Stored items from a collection
--- START ---

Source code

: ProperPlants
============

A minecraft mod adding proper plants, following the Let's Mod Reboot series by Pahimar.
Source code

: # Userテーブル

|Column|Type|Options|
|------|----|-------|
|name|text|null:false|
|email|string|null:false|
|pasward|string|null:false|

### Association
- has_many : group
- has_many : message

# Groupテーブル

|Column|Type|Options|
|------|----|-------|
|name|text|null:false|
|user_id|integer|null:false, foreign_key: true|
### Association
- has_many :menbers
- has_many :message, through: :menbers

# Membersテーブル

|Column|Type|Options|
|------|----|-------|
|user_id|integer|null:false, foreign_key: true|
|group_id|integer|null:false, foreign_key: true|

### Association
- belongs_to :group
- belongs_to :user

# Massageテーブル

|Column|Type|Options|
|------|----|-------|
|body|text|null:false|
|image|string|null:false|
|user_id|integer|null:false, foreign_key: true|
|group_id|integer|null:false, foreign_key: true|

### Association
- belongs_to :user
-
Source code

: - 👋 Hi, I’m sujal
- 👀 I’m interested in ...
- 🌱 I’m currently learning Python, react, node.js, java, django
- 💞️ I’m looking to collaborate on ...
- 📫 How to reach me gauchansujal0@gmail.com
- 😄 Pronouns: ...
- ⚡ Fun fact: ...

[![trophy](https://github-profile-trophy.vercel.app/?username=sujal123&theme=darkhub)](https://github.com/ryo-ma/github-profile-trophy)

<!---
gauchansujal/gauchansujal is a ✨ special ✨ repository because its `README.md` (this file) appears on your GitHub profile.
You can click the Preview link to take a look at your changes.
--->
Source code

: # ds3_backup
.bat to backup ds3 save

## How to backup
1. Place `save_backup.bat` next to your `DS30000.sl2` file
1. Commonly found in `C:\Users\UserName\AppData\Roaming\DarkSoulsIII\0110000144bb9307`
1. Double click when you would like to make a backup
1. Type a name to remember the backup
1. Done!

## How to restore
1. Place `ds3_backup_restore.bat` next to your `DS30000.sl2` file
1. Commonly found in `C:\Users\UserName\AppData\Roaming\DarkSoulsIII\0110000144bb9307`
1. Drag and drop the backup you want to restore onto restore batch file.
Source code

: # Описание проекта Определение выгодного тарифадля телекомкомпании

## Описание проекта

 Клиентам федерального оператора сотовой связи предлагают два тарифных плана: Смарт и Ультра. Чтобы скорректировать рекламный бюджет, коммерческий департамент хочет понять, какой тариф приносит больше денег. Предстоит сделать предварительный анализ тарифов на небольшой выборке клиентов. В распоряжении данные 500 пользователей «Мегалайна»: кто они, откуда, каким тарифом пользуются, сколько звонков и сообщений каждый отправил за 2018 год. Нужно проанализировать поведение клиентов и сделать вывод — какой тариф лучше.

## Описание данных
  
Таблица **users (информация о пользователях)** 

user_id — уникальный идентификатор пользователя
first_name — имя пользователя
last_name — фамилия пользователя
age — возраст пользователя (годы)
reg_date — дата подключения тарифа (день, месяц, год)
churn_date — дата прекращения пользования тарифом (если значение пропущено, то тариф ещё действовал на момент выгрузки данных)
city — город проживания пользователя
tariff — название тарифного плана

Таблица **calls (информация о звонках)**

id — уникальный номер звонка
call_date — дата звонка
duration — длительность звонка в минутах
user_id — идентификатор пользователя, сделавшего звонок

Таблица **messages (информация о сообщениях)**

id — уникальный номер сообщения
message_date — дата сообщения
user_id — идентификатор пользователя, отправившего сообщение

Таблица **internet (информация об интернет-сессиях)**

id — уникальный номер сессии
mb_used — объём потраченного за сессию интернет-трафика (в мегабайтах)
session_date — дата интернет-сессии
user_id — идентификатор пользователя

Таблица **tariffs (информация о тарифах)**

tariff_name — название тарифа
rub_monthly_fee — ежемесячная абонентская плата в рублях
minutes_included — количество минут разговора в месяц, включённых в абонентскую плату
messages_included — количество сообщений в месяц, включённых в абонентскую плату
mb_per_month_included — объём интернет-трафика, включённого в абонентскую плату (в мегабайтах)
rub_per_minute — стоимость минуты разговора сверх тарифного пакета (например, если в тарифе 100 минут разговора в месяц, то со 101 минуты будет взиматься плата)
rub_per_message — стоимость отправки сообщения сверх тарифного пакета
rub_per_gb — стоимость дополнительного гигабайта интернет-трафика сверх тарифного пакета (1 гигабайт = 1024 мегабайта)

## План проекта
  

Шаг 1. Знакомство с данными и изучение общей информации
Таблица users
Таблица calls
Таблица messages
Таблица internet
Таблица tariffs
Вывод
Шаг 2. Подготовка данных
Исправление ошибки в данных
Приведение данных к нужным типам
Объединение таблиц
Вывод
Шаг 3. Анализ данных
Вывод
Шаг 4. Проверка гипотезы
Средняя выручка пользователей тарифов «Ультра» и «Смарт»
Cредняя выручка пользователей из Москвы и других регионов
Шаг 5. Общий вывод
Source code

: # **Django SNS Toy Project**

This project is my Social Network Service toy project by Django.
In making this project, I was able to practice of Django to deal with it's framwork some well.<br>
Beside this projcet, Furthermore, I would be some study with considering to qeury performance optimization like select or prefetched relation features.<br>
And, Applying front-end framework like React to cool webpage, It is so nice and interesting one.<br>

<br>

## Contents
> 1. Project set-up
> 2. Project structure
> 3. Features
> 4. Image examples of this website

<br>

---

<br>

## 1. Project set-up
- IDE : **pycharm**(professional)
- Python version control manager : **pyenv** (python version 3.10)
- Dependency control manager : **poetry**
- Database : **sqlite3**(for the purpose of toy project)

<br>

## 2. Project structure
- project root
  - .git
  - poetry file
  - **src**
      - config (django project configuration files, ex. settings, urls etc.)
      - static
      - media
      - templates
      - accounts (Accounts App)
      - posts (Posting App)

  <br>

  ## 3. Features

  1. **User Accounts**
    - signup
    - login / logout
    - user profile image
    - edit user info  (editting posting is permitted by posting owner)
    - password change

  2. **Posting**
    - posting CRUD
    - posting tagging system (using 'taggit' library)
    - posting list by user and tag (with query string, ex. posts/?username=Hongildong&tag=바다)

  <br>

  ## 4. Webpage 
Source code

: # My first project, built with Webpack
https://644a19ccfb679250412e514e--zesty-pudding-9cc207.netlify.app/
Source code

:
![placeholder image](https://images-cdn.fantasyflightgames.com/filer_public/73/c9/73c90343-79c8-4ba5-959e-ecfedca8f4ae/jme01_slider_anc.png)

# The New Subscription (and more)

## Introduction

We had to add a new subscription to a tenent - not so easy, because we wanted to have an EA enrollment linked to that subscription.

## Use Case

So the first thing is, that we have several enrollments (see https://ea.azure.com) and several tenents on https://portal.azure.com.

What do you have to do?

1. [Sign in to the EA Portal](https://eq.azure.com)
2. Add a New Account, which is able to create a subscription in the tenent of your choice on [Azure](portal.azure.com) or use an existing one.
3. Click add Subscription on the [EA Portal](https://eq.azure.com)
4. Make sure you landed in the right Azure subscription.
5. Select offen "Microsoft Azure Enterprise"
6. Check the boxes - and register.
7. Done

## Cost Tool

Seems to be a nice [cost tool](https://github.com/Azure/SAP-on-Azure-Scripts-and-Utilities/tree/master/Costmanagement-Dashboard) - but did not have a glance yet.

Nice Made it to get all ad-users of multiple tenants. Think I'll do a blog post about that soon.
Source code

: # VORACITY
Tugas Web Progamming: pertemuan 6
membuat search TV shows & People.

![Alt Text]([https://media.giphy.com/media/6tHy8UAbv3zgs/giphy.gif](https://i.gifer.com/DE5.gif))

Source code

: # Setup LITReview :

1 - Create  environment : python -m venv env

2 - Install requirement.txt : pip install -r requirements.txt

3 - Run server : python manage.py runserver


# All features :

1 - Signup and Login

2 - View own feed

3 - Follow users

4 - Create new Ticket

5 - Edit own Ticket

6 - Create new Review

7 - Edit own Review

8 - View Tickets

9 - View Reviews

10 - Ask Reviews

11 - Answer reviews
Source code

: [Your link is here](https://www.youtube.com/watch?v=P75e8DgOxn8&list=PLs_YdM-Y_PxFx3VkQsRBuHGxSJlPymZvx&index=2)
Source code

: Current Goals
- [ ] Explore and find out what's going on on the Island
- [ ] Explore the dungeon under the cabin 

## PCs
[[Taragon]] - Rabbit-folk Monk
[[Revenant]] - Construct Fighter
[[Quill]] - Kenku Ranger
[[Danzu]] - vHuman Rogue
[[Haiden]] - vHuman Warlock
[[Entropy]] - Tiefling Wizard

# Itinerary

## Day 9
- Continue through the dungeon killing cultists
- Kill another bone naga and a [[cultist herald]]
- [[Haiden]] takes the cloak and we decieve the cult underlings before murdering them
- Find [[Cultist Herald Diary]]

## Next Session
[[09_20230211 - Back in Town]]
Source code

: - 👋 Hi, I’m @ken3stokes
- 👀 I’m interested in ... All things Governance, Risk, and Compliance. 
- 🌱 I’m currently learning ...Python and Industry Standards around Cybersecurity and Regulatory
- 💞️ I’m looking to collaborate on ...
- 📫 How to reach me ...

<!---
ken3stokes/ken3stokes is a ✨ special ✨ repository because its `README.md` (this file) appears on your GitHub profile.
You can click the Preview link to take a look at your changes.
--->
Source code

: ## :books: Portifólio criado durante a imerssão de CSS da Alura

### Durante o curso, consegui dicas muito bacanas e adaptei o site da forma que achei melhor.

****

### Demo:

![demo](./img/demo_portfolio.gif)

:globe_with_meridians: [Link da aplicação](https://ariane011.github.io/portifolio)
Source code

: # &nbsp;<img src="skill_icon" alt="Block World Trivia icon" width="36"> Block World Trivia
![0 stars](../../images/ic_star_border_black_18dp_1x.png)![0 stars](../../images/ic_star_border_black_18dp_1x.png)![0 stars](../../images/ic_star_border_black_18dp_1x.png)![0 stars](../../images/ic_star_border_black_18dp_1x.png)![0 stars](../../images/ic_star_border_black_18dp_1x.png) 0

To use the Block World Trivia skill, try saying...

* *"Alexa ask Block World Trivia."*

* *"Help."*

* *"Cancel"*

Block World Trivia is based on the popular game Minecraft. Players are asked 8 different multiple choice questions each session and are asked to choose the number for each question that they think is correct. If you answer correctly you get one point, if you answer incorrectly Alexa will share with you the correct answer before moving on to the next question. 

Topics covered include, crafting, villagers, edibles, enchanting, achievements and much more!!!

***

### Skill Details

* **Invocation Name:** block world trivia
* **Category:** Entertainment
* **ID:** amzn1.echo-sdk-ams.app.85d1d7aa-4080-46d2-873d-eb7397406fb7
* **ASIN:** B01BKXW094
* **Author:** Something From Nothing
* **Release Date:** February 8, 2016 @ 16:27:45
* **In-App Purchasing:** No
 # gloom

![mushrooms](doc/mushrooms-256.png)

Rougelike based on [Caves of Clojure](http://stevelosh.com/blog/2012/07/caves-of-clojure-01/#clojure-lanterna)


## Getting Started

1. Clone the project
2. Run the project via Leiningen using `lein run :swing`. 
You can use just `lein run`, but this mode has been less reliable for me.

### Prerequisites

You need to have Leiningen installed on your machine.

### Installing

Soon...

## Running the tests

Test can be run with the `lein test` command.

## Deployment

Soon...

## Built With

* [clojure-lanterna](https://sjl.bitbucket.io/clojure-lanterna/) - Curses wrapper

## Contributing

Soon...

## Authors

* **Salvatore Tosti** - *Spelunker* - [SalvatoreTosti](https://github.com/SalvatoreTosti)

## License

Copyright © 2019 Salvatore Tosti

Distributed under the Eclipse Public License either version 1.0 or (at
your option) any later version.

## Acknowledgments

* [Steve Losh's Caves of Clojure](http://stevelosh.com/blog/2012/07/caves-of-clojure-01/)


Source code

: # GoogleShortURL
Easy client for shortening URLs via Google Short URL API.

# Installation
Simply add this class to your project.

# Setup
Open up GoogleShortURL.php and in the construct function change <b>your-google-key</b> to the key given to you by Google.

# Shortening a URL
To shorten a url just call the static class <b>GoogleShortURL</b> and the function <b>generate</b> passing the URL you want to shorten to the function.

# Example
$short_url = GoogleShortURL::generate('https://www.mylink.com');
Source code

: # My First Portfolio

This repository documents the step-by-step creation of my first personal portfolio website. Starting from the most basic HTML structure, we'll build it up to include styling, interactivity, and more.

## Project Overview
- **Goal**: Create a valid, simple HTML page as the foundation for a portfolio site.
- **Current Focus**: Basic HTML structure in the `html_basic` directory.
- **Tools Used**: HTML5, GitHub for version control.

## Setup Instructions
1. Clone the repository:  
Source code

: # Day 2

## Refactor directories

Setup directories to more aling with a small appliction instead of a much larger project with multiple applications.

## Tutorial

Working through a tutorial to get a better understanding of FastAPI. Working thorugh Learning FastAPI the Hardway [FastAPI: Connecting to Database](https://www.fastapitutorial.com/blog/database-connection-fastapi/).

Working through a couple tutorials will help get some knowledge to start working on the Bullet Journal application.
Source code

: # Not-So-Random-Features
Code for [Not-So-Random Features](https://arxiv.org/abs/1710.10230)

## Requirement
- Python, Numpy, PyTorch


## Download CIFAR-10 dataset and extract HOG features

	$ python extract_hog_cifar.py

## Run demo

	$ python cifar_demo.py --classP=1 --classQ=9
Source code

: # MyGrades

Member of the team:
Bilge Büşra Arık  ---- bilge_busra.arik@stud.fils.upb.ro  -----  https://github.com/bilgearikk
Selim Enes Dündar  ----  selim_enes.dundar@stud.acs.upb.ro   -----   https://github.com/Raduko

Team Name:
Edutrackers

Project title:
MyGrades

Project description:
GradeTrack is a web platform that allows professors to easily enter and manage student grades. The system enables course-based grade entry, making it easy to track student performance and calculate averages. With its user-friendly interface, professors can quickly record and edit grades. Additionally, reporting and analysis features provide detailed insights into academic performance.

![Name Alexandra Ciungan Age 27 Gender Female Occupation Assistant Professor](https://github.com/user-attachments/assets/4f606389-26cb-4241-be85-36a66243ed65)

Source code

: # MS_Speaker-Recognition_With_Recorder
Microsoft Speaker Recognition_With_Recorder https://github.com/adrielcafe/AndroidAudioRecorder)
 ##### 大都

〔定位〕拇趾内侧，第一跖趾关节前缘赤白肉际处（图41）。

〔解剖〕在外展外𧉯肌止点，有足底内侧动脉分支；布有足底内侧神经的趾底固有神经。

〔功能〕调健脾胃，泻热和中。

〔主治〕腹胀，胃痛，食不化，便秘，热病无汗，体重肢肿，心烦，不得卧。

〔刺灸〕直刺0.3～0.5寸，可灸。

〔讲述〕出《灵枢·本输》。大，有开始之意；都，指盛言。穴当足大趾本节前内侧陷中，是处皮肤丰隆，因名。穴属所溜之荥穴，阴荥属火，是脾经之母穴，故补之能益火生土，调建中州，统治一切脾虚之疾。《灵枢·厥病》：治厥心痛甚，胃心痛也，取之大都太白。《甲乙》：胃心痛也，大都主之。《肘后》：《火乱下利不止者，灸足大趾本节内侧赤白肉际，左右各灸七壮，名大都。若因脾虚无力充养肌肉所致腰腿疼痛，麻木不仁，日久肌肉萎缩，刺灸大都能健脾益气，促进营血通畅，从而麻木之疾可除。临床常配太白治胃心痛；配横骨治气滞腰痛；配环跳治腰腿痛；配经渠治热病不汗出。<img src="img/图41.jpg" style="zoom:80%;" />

--- END ---

▶ **Work required**:
Beginning with the line that has "city — город проживания пользователя" and ending with the line that has "Шаг 5. Общий вывод", set down the lines above exactly and include no others.

▶ **Response**:
city — город проживания пользователя
tariff — название тарифного плана

Таблица **calls (информация о звонках)**

id — уникальный номер звонка
call_date — дата звонка
duration — длительность звонка в минутах
user_id — идентификатор пользователя, сделавшего звонок

Таблица **messages (информация о сообщениях)**

id — уникальный номер сообщения
message_date — дата сообщения
user_id — идентификатор пользователя, отправившего сообщение

Таблица **internet (информация об интернет-сессиях)**

id — уникальный номер сессии
mb_used — объём потраченного за сессию интернет-трафика (в мегабайтах)
session_date — дата интернет-сессии
user_id — идентификатор пользователя

Таблица **tariffs (информация о тарифах)**

tariff_name — название тарифа
rub_monthly_fee — ежемесячная абонентская плата в рублях
minutes_included — количество минут разговора в месяц, включённых в абонентскую плату
messages_included — количество сообщений в месяц, включённых в абонентскую плату
mb_per_month_included — объём интернет-трафика, включённого в абонентскую плату (в мегабайтах)
rub_per_minute — стоимость минуты разговора сверх тарифного пакета (например, если в тарифе 100 минут разговора в месяц, то со 101 минуты будет взиматься плата)
rub_per_message — стоимость отправки сообщения сверх тарифного пакета
rub_per_gb — стоимость дополнительного гигабайта интернет-трафика сверх тарифного пакета (1 гигабайт = 1024 мегабайта)

## План проекта
  

Шаг 1. Знакомство с данными и изучение общей информации
Таблица users
Таблица calls
Таблица messages
Таблица internet
Таблица tariffs
Вывод
Шаг 2. Подготовка данных
Исправление ошибки в данных
Приведение данных к нужным типам
Объединение таблиц
Вывод
Шаг 3. Анализ данных
Вывод
Шаг 4. Проверка гипотезы
Средняя выручка пользователей тарифов «Ультра» и «Смарт»
Cредняя выручка пользователей из Москвы и других регионов
Шаг 5. Общий вывод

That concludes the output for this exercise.